**Problem**
Transcribe only the lines between the first line of the records and the line containing "- Identify the", inclusive, exactly as written.

**Information given**
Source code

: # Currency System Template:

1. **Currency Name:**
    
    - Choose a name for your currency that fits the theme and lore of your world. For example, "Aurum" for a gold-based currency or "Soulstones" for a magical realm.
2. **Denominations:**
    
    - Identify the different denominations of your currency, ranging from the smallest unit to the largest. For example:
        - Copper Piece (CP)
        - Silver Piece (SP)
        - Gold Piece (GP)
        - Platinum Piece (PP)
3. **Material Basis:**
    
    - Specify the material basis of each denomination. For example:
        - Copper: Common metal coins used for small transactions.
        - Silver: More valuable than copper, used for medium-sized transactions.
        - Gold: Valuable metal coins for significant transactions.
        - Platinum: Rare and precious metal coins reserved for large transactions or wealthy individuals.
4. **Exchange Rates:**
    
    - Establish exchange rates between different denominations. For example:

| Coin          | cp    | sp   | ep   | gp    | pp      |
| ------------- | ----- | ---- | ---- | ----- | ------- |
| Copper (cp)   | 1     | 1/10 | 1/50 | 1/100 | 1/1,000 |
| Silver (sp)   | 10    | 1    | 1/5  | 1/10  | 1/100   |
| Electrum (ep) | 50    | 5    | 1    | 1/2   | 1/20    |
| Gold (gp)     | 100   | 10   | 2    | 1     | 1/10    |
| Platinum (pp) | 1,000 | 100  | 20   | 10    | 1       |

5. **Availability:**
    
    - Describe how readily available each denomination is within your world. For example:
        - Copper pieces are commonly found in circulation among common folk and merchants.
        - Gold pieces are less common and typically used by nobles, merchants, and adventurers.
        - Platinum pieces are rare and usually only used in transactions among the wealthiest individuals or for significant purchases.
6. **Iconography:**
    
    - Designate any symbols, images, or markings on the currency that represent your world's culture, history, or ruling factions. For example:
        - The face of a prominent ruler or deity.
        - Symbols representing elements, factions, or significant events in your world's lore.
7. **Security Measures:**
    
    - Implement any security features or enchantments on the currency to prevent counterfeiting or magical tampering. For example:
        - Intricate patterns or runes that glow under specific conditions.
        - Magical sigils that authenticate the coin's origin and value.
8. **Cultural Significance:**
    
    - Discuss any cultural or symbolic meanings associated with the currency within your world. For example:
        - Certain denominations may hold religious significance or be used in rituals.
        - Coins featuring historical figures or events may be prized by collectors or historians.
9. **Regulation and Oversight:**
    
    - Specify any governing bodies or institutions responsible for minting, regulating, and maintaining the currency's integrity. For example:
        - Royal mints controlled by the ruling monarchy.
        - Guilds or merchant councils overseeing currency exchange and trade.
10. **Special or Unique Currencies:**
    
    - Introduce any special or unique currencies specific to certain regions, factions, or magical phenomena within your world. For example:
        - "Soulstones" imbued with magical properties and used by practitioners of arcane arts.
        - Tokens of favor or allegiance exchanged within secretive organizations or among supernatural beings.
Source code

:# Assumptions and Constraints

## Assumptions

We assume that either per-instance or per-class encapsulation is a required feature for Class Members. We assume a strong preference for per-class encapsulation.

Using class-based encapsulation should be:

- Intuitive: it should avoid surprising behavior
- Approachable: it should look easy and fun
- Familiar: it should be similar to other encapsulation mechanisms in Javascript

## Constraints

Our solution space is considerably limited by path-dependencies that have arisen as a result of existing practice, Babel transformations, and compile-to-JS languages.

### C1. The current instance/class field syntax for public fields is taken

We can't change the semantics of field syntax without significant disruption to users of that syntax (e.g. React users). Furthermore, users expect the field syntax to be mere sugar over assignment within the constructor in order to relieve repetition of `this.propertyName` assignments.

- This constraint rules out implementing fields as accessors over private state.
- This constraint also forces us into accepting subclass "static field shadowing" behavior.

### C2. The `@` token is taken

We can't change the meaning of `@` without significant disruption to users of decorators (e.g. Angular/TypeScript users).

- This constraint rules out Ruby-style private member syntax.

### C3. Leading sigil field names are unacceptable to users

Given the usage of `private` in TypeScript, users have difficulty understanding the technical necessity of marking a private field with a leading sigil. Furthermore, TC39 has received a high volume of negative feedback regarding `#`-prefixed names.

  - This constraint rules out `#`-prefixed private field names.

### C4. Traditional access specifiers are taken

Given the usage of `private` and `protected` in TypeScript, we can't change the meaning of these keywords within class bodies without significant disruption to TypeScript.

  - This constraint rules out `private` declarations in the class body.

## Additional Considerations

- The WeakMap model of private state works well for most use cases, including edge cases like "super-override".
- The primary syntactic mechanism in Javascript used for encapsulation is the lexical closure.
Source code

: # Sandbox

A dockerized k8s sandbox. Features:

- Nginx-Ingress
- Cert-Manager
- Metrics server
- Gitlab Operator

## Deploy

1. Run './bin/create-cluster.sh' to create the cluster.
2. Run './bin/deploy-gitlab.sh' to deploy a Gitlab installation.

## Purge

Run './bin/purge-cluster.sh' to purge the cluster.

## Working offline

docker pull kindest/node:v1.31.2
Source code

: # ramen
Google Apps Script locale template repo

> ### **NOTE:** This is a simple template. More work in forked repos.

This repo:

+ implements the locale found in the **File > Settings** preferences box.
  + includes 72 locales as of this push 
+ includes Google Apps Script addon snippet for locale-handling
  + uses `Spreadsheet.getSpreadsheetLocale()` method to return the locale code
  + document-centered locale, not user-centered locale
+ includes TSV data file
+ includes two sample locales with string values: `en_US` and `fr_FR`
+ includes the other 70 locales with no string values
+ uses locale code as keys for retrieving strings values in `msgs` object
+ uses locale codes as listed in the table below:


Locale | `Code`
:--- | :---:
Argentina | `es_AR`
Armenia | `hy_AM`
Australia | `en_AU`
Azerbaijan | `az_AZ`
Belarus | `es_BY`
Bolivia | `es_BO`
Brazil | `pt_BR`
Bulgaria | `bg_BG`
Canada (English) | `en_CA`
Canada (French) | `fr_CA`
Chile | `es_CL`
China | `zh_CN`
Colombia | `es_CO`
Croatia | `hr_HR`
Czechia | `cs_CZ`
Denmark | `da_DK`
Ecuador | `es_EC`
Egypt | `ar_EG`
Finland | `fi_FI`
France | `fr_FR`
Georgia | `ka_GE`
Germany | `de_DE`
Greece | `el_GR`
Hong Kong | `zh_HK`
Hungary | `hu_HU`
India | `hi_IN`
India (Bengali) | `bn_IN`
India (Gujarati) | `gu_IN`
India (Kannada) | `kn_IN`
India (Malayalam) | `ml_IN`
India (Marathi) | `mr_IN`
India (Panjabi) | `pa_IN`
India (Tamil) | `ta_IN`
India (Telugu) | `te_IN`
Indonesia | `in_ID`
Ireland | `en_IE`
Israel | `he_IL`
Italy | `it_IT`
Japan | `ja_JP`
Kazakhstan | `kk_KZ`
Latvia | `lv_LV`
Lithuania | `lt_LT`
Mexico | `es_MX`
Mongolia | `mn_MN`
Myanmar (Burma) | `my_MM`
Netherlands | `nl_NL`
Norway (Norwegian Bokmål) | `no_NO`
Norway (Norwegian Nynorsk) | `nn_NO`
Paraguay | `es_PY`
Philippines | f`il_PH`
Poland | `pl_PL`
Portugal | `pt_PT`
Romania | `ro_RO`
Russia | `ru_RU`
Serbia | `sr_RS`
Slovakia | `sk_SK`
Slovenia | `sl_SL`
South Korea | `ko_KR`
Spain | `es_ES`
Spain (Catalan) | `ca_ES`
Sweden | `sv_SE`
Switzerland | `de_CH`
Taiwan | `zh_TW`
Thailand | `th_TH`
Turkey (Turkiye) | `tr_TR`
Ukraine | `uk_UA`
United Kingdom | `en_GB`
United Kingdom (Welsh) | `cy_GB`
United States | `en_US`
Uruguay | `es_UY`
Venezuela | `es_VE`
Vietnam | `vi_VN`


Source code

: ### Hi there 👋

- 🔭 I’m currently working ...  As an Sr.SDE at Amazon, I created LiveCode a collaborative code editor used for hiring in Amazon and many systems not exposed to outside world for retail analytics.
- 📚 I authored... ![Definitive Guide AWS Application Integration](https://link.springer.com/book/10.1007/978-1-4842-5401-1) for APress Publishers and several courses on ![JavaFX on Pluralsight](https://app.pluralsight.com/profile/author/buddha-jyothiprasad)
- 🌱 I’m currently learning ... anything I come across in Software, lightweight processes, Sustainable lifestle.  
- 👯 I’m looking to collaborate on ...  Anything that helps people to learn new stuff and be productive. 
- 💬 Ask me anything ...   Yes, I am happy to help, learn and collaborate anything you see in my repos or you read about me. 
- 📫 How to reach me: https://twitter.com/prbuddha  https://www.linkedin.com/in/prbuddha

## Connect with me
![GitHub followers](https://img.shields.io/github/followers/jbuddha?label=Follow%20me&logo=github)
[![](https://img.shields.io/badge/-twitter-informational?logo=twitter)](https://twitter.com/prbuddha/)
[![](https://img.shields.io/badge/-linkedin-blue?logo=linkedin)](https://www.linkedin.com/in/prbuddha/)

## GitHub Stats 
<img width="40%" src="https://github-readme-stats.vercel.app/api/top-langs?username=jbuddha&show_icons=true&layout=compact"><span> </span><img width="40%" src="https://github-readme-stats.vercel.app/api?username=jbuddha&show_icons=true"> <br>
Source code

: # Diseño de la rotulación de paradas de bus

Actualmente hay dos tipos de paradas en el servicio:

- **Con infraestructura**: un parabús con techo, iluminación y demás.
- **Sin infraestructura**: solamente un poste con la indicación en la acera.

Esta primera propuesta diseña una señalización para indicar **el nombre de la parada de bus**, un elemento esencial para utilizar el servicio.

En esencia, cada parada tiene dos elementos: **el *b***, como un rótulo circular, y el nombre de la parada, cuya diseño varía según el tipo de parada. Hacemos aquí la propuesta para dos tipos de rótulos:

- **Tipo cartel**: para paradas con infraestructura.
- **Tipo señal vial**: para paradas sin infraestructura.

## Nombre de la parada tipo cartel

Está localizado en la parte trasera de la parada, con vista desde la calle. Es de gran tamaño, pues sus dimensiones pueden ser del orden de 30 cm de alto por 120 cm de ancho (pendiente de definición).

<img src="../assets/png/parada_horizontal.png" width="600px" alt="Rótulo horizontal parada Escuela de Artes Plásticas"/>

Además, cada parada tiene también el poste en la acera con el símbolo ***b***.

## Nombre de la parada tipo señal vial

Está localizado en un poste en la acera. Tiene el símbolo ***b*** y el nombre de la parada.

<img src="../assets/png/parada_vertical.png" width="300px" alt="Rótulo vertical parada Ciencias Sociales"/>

**Reply to the exercise**
Source code

: # Currency System Template:

1. **Currency Name:**
    
    - Choose a name for your currency that fits the theme and lore of your world. For example, "Aurum" for a gold-based currency or "Soulstones" for a magical realm.
2. **Denominations:**
    
    - Identify the different denominations of your currency, ranging from the smallest unit to the largest. For example:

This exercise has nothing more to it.